## Material for this task
***

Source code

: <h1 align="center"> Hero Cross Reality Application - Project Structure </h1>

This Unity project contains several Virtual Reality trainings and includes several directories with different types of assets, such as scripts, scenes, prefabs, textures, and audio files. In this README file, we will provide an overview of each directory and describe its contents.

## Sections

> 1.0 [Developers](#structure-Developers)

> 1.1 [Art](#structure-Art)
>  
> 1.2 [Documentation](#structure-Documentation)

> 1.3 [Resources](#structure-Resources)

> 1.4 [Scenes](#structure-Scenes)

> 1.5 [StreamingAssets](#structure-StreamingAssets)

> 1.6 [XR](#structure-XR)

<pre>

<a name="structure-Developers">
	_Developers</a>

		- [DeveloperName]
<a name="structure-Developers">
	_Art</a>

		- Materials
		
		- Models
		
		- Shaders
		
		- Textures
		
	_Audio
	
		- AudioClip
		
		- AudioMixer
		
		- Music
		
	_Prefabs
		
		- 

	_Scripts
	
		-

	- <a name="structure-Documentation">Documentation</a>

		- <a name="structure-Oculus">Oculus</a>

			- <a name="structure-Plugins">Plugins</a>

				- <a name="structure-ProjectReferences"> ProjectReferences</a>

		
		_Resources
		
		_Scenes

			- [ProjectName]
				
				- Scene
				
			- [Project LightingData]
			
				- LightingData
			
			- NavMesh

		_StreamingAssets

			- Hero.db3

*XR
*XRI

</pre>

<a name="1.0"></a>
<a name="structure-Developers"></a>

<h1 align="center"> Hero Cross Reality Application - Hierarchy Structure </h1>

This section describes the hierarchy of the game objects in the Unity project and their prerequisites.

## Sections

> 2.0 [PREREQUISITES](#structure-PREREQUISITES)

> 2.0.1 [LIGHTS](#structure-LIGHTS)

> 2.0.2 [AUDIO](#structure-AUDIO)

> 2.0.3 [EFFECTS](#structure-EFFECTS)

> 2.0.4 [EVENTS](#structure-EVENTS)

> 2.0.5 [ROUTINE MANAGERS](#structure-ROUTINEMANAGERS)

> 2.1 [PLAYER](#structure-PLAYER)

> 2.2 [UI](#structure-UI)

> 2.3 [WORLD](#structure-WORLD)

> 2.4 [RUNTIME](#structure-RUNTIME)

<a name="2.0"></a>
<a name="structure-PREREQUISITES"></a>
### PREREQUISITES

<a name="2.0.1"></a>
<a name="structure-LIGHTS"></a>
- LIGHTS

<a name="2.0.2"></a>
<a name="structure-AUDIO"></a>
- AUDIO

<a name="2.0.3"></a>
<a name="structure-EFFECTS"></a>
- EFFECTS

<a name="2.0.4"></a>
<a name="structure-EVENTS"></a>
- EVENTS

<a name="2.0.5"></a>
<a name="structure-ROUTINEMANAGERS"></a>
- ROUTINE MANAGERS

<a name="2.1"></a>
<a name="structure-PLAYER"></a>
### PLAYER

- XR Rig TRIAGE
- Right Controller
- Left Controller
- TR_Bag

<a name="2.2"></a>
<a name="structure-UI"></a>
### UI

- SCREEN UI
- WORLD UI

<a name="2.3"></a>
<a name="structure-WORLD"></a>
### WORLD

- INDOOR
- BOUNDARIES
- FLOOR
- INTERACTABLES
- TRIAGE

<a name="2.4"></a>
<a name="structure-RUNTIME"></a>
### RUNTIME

***

Could you return the complete set of entries exactly?

Source code

: <h1 align="center"> Hero Cross Reality Application - Project Structure </h1>

This Unity project contains several Virtual Reality trainings and includes several directories with different types of assets, such as scripts, scenes, prefabs, textures, and audio files. In this README file, we will provide an overview of each directory and describe its contents.

## Sections

> 1.0 [Developers](#structure-Developers)

> 1.1 [Art](#structure-Art)
>  
> 1.2 [Documentation](#structure-Documentation)

> 1.3 [Resources](#structure-Resources)

> 1.4 [Scenes](#structure-Scenes)

> 1.5 [StreamingAssets](#structure-StreamingAssets)

> 1.6 [XR](#structure-XR)

<pre>

<a name="structure-Developers">
	_Developers</a>

		- [DeveloperName]
<a name="structure-Developers">
	_Art</a>

		- Materials
		
		- Models
		
		- Shaders
		
		- Textures
		
	_Audio
	
		- AudioClip
		
		- AudioMixer
		
		- Music
		
	_Prefabs
		
		- 

	_Scripts
	
		-

	- <a name="structure-Documentation">Documentation</a>

		- <a name="structure-Oculus">Oculus</a>

			- <a name="structure-Plugins">Plugins</a>

				- <a name="structure-ProjectReferences"> ProjectReferences</a>

		
		_Resources
		
		_Scenes

			- [ProjectName]
				
				- Scene
				
			- [Project LightingData]
			
				- LightingData
			
			- NavMesh

		_StreamingAssets

			- Hero.db3

*XR
*XRI

</pre>

<a name="1.0"></a>
<a name="structure-Developers"></a>

<h1 align="center"> Hero Cross Reality Application - Hierarchy Structure </h1>

This section describes the hierarchy of the game objects in the Unity project and their prerequisites.

## Sections

> 2.0 [PREREQUISITES](#structure-PREREQUISITES)

> 2.0.1 [LIGHTS](#structure-LIGHTS)

> 2.0.2 [AUDIO](#structure-AUDIO)

> 2.0.3 [EFFECTS](#structure-EFFECTS)

> 2.0.4 [EVENTS](#structure-EVENTS)

> 2.0.5 [ROUTINE MANAGERS](#structure-ROUTINEMANAGERS)

> 2.1 [PLAYER](#structure-PLAYER)

> 2.2 [UI](#structure-UI)

> 2.3 [WORLD](#structure-WORLD)

> 2.4 [RUNTIME](#structure-RUNTIME)

<a name="2.0"></a>
<a name="structure-PREREQUISITES"></a>
### PREREQUISITES

<a name="2.0.1"></a>
<a name="structure-LIGHTS"></a>
- LIGHTS

<a name="2.0.2"></a>
<a name="structure-AUDIO"></a>
- AUDIO

<a name="2.0.3"></a>
<a name="structure-EFFECTS"></a>
- EFFECTS

<a name="2.0.4"></a>
<a name="structure-EVENTS"></a>
- EVENTS

<a name="2.0.5"></a>
<a name="structure-ROUTINEMANAGERS"></a>
- ROUTINE MANAGERS

<a name="2.1"></a>
<a name="structure-PLAYER"></a>
### PLAYER

- XR Rig TRIAGE
- Right Controller
- Left Controller
- TR_Bag

<a name="2.2"></a>
<a name="structure-UI"></a>
### UI

- SCREEN UI
- WORLD UI

<a name="2.3"></a>
<a name="structure-WORLD"></a>
### WORLD

- INDOOR
- BOUNDARIES
- FLOOR
- INTERACTABLES
- TRIAGE

<a name="2.4"></a>
<a name="structure-RUNTIME"></a>
### RUNTIME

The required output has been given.